Extracted records START
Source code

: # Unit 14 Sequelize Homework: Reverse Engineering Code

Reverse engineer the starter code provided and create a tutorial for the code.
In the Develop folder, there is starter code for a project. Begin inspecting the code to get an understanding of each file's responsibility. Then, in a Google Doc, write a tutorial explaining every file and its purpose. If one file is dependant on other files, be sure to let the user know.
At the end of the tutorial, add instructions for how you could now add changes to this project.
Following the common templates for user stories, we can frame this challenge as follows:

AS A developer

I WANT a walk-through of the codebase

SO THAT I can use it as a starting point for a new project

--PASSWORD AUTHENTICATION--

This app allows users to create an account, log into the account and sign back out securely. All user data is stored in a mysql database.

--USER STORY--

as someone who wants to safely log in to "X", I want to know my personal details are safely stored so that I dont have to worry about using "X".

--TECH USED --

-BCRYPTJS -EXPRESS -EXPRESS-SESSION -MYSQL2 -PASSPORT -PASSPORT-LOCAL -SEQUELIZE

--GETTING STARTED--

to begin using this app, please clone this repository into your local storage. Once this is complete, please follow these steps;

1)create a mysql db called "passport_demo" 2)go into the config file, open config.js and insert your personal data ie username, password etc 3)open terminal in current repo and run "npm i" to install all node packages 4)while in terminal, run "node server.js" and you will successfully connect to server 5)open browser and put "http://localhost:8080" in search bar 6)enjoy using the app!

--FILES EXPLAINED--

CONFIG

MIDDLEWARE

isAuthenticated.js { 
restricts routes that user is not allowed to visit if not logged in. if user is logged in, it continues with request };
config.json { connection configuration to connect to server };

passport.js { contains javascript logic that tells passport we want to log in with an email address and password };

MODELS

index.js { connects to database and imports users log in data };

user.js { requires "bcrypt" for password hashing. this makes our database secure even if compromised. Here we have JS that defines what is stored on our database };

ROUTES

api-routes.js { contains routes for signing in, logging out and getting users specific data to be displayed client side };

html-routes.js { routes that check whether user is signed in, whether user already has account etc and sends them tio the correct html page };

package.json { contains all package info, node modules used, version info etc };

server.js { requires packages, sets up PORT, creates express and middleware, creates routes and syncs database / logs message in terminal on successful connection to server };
Extracted records END
▶ _What the exercise asks_
All entries must be given again exactly.

▶ _Solution for this task_
Source code

: # Unit 14 Sequelize Homework: Reverse Engineering Code

Reverse engineer the starter code provided and create a tutorial for the code.
In the Develop folder, there is starter code for a project. Begin inspecting the code to get an understanding of each file's responsibility. Then, in a Google Doc, write a tutorial explaining every file and its purpose. If one file is dependant on other files, be sure to let the user know.
At the end of the tutorial, add instructions for how you could now add changes to this project.
Following the common templates for user stories, we can frame this challenge as follows:

AS A developer

I WANT a walk-through of the codebase

SO THAT I can use it as a starting point for a new project

--PASSWORD AUTHENTICATION--

This app allows users to create an account, log into the account and sign back out securely. All user data is stored in a mysql database.

--USER STORY--

as someone who wants to safely log in to "X", I want to know my personal details are safely stored so that I dont have to worry about using "X".

--TECH USED --

-BCRYPTJS -EXPRESS -EXPRESS-SESSION -MYSQL2 -PASSPORT -PASSPORT-LOCAL -SEQUELIZE

--GETTING STARTED--

to begin using this app, please clone this repository into your local storage. Once this is complete, please follow these steps;

1)create a mysql db called "passport_demo" 2)go into the config file, open config.js and insert your personal data ie username, password etc 3)open terminal in current repo and run "npm i" to install all node packages 4)while in terminal, run "node server.js" and you will successfully connect to server 5)open browser and put "http://localhost:8080" in search bar 6)enjoy using the app!

--FILES EXPLAINED--

CONFIG

MIDDLEWARE

isAuthenticated.js { 
restricts routes that user is not allowed to visit if not logged in. if user is logged in, it continues with request };
config.json { connection configuration to connect to server };

passport.js { contains javascript logic that tells passport we want to log in with an email address and password };

MODELS

index.js { connects to database and imports users log in data };

user.js { requires "bcrypt" for password hashing. this makes our database secure even if compromised. Here we have JS that defines what is stored on our database };

ROUTES

api-routes.js { contains routes for signing in, logging out and getting users specific data to be displayed client side };

html-routes.js { routes that check whether user is signed in, whether user already has account etc and sends them tio the correct html page };

package.json { contains all package info, node modules used, version info etc };

server.js { requires packages, sets up PORT, creates express and middleware, creates routes and syncs database / logs message in terminal on successful connection to server };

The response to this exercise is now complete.